Читаем Движение литературы. Том I полностью

И введя в свое повествование эти исторические детерминанты, писатель сам же делает все возможное, чтобы размыть их, упрятать подальше от глаз, от сознания, погруженного в какую-то животную, доразумную грезу, как бы работающего не корой, а мозжечком: «Маня пела-вела, пела-призывала, точилась, веяла, пересыпалась», «Миля… шипела и дерзко молилась» – поистине «слова рождались пупком внутрь». Повесть – как трехслойный пирог: снизу – анатомия чресел с применением «ненормативной лексики», которой безуспешно придается эпическое звучание; в середке – достоверная казачья одиссея; а сверху – могильный камень переиначенного диамата с разным там «самодвижением понятий» и «антиномичностью противоречий». Скачки вперед-назад по натуральной хронологической шкале не подчинены никакой целесообразности, а имеют, кажется, единственную цель – смешать исторические карты, отнять у любого события несомненность бытия. Впечатление такое, что автор не хочет знать и того, что он доподлинно знает: синдром философской интоксикации включает мистификацию истории, обращаемой в сырье для мудрствования.

О Шарове, пусть он многого действительно не знает, могу сказать то же самое. Пишет он в «Репетициях» без правил. В повести Гоголя нос исчезает у майора Ковалева 25 марта – в «день Благовещения у католиков».[302] Или: Никон «стал жаловаться, что не может решиться повесить в монастыре свой портрет (!)». Или: «28 апреля ровно через месяц после поздней в 1667 году Пасхи…» (ну как же Пасха, празднуемая в марте – начале апреля, может быть названа поздней, по какому стилю ни считай?).

Сопоставляя такие «мелочи» (мелочи? – как для кого) с кучей подобных же, выловленных в романе «До и во время», прихожу к выводу: Шаров допускает, впускает в текст все это не потому, что ленится заглядывать в энциклопедии и справочники, и не потому, что был когда-то не слишком внимательным студентом истфака, а потому, что в нем, и это типично, живет воля к принципиальному пренебрежению реалиями. Свою мифологию он развертывает на культурно-историческом пространстве Руси начиная со времен Никона и раскола – но не желает брать на себя по отношению к этому пространству даже обязательств внешней вежливости. Какими бы невегласами, суеверами и двоеверами ни были русские христиане – православные или старообрядцы, – они все же знали, что чаемое ими второе пришествие Спасителя не должно стать повторением Его распятия, а грядет «со славою» и что, однажды воплотившись, Бог-Слово не станет при конце времен перевоплощаться в какое-нибудь еще не опознанное лицо (даже хлыстовство не столь примитивно, и только сегодня, в пору одичания, для такого хода мысли находится шанс – ср. с сектой «виссарионовцев»). Однако, не допусти Шаров всего этого недопустимого, рухнул бы его многозначительный сюжет вместе с «околояновской» (имею в виду Александра Янова) историософией. И оказались бы невозможны такие вот места, на которых этот сюжет держится: Никон «мог думать, что именно в нем воплотится Христос… разделяя уверенность многих русских в том, что Христос воплотится, когда придет время… в одном из них»; француз же на эту роль не подходит, ибо «не может быть Сыном Божьим», зато что касается еврейского мальчика, любовника бродячей актерки, тут Никон «сразу же поверил, что Рувим был Христом». Уф!

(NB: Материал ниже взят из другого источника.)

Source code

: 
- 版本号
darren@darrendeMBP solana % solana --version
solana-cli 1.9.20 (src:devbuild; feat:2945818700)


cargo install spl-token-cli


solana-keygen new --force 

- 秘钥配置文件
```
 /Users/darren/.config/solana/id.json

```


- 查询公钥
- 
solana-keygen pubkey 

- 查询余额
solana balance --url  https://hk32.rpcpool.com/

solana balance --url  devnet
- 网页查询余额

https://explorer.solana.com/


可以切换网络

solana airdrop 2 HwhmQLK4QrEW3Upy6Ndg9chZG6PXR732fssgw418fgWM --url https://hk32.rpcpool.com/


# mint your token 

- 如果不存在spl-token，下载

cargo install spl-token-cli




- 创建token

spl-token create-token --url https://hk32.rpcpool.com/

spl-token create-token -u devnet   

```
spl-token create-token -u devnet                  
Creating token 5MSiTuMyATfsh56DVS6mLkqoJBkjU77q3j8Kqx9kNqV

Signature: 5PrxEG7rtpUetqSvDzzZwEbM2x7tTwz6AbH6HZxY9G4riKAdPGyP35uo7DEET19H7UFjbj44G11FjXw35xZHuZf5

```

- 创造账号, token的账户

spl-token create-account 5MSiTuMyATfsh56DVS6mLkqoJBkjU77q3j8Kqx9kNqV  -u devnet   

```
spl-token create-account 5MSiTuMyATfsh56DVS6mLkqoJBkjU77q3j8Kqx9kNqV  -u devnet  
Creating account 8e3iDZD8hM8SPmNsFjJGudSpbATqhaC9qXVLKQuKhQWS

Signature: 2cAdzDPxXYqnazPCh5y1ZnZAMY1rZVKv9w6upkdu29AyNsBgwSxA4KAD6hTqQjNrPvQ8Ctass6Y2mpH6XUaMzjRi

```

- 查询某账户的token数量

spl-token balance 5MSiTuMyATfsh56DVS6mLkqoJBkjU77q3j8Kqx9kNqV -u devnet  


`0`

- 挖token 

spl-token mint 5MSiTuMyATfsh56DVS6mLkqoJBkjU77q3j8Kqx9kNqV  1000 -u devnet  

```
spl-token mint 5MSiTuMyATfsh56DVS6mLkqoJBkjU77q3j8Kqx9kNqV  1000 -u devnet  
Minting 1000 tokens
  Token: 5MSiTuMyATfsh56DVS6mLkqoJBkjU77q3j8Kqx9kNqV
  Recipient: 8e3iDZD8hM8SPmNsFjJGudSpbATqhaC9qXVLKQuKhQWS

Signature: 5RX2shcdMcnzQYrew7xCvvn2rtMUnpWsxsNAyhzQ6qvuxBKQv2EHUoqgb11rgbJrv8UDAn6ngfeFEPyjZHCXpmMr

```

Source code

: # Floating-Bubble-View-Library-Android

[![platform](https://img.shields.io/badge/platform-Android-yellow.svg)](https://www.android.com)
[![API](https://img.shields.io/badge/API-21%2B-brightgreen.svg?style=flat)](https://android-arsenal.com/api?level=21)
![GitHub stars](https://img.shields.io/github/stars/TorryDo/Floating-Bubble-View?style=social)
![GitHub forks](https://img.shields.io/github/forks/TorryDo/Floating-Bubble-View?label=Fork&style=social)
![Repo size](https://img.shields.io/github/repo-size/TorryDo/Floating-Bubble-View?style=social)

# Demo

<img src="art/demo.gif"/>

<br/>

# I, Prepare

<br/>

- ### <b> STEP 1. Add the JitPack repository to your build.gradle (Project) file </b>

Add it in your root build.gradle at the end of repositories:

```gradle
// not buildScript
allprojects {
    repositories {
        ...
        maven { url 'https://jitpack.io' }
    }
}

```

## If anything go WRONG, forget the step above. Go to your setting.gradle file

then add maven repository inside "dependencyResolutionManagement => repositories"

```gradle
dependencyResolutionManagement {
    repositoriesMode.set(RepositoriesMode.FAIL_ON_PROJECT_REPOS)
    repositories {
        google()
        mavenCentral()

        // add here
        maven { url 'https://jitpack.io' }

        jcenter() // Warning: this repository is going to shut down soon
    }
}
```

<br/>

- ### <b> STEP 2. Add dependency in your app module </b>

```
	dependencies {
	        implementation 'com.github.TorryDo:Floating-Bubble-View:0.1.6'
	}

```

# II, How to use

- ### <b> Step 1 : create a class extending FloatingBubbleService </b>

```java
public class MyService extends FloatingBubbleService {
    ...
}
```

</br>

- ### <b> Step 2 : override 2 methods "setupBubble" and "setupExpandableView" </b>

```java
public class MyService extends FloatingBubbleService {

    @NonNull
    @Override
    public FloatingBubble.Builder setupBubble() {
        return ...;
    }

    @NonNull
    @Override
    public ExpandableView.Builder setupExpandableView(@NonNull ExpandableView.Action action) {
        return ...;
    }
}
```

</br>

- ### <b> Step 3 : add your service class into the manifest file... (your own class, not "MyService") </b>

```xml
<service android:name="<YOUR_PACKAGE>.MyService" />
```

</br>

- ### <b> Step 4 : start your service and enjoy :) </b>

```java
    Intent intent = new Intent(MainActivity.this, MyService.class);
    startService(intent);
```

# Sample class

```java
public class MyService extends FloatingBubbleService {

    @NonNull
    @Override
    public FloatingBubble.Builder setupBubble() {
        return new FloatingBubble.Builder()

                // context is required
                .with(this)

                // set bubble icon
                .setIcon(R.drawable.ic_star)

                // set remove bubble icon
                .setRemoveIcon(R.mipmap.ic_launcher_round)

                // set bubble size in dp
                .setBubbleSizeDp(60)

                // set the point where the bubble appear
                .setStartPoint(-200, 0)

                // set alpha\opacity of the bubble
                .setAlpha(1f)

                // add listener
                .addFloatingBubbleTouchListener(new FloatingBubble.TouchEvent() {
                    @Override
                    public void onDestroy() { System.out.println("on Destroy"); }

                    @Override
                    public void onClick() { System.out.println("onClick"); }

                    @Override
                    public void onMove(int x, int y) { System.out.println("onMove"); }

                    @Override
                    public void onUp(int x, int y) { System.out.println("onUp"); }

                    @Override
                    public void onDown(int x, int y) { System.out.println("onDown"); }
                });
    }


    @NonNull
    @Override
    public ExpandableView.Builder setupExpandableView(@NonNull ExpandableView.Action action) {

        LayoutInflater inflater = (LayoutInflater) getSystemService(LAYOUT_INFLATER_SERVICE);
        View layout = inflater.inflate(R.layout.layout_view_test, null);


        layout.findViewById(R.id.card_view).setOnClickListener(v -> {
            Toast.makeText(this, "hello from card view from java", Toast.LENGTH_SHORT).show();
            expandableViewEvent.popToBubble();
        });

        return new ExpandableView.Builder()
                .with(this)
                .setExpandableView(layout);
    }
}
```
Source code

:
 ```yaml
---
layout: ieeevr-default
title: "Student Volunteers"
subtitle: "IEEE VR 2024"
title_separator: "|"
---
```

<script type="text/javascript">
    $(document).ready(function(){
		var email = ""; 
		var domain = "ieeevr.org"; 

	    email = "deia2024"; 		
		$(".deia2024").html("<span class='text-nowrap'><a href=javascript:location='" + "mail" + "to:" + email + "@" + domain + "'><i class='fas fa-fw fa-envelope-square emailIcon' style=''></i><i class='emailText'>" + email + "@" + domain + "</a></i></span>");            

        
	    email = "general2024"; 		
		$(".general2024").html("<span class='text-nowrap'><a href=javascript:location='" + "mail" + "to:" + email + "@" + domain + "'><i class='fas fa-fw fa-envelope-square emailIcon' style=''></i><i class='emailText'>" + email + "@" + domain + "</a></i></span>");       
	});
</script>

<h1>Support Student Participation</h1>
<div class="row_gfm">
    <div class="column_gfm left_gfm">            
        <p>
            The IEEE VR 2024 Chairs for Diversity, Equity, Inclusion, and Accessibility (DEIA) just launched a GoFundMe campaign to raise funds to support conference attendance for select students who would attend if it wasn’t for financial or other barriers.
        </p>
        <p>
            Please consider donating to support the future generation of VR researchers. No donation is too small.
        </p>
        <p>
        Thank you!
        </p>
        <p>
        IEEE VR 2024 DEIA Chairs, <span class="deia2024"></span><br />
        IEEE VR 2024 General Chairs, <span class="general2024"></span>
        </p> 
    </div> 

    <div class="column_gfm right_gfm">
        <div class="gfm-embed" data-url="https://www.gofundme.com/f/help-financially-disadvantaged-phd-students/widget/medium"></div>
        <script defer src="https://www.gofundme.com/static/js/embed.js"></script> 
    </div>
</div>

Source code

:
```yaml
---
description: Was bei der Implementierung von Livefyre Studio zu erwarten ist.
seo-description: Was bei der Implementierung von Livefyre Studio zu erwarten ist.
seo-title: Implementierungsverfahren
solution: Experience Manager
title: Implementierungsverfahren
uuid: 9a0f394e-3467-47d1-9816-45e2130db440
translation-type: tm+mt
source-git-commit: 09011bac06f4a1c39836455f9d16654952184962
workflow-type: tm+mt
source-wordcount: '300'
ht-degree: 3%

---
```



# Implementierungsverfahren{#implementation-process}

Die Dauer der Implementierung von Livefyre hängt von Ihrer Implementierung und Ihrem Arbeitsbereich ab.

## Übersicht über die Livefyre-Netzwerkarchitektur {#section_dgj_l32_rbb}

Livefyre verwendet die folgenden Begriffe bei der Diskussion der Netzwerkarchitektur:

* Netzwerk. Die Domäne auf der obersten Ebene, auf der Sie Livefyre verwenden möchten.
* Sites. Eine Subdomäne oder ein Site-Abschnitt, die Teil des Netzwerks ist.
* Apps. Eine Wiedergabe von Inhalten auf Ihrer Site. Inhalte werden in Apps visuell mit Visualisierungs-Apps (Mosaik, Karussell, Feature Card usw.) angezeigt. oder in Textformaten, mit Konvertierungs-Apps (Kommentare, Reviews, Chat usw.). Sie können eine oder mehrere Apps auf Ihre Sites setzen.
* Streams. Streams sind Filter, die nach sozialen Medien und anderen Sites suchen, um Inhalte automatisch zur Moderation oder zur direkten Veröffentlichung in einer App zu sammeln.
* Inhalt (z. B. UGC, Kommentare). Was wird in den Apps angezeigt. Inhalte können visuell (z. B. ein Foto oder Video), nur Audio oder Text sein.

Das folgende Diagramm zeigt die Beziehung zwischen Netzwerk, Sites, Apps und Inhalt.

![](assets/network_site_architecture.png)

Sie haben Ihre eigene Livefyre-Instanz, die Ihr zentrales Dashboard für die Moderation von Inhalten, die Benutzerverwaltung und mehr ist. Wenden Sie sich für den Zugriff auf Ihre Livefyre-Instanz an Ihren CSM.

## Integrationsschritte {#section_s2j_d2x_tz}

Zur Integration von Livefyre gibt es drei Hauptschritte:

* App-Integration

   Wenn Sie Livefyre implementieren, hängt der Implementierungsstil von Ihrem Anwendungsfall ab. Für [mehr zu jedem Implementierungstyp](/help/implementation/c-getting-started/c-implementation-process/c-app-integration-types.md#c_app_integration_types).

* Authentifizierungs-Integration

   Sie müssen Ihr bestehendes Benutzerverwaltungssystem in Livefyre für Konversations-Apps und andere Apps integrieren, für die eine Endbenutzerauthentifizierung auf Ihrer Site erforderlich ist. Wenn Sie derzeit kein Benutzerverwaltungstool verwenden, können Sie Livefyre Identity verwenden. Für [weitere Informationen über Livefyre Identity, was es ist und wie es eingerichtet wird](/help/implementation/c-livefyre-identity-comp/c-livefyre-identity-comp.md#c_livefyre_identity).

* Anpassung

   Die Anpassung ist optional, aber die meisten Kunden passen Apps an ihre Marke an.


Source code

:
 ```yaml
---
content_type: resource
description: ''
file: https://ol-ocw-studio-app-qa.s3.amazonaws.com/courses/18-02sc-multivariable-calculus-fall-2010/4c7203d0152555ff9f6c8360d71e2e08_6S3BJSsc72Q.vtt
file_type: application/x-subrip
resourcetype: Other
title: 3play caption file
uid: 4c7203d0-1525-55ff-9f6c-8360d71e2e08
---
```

За подменой исторического пространства несуществующим (если б экспериментальным! – у эксперимента есть четко оговоренные и отличимые от «полевых» условия) мне чудится небезосновательная уверенность автора, авторов, что живут они и пишут в стране, где уже ничего ни для кого не имеет значения. Отмерло культурное требование почтительности к имевшему место быть. Не любо – не слушай, а врать не мешай – этот девиз шагнул за все мыслимые границы.

Перейти на страницу:

Все книги серии Studia Philologica

Флейта Гамлета: Очерк онтологической поэтики
Флейта Гамлета: Очерк онтологической поэтики

Книга является продолжением предыдущей книги автора – «Вещество литературы» (М.: Языки славянской культуры, 2001). Речь по-прежнему идет о теоретических аспектах онтологически ориентированной поэтики, о принципах выявления в художественном тексте того, что можно назвать «нечитаемым» в тексте, или «неочевидными смысловыми структурами». Различие между двумя книгами состоит в основном лишь в избранном материале. В первом случае речь шла о русской литературной классике, здесь же – о классике западноевропейской: от трагедий В. Шекспира и И. В. Гёте – до романтических «сказок» Дж. Барри и А. Милна. Героями исследования оказываются не только персонажи, но и те элементы мира, с которыми они вступают в самые различные отношения: вещества, формы, объемы, звуки, направления движения и пр. – все то, что составляет онтологическую (напрямую нечитаемую) подоплеку «видимого», явного сюжета и исподволь оформляет его логику и конфигурацию.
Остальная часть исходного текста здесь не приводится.